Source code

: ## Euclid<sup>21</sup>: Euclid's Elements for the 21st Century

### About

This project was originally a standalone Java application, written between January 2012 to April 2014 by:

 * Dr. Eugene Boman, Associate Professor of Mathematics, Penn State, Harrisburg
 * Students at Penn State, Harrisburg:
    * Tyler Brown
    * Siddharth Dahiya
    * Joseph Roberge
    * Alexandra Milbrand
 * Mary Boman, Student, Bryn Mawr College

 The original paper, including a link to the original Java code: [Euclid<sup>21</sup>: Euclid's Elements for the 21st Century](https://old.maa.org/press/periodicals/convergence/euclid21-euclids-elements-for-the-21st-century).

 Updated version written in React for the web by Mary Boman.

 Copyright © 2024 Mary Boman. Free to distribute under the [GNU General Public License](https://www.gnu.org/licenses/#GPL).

--

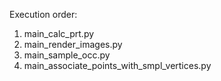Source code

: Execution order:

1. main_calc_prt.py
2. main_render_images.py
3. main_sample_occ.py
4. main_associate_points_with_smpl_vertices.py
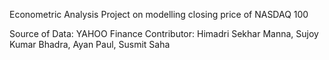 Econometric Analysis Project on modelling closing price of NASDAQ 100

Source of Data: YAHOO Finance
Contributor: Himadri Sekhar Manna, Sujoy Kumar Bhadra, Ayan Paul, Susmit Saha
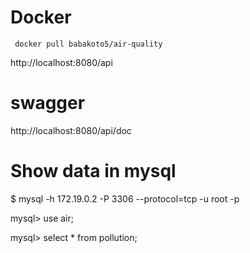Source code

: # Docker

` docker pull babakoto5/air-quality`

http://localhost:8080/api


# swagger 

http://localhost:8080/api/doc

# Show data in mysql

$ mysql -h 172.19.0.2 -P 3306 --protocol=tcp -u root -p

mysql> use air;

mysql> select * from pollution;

TASK DIRECTIONS: For this task, write out exactly the lines of the entries above, starting at the line with "Students at Penn" and ending at the line with "Copyright © 2024", both included, and no others.

ANSWER AREA:
 * Students at Penn State, Harrisburg:
    * Tyler Brown
    * Siddharth Dahiya
    * Joseph Roberge
    * Alexandra Milbrand
 * Mary Boman, Student, Bryn Mawr College

 The original paper, including a link to the original Java code: [Euclid<sup>21</sup>: Euclid's Elements for the 21st Century](https://old.maa.org/press/periodicals/convergence/euclid21-euclids-elements-for-the-21st-century).

 Updated version written in React for the web by Mary Boman.

 Copyright © 2024 Mary Boman. Free to distribute under the [GNU General Public License](https://www.gnu.org/licenses/#GPL).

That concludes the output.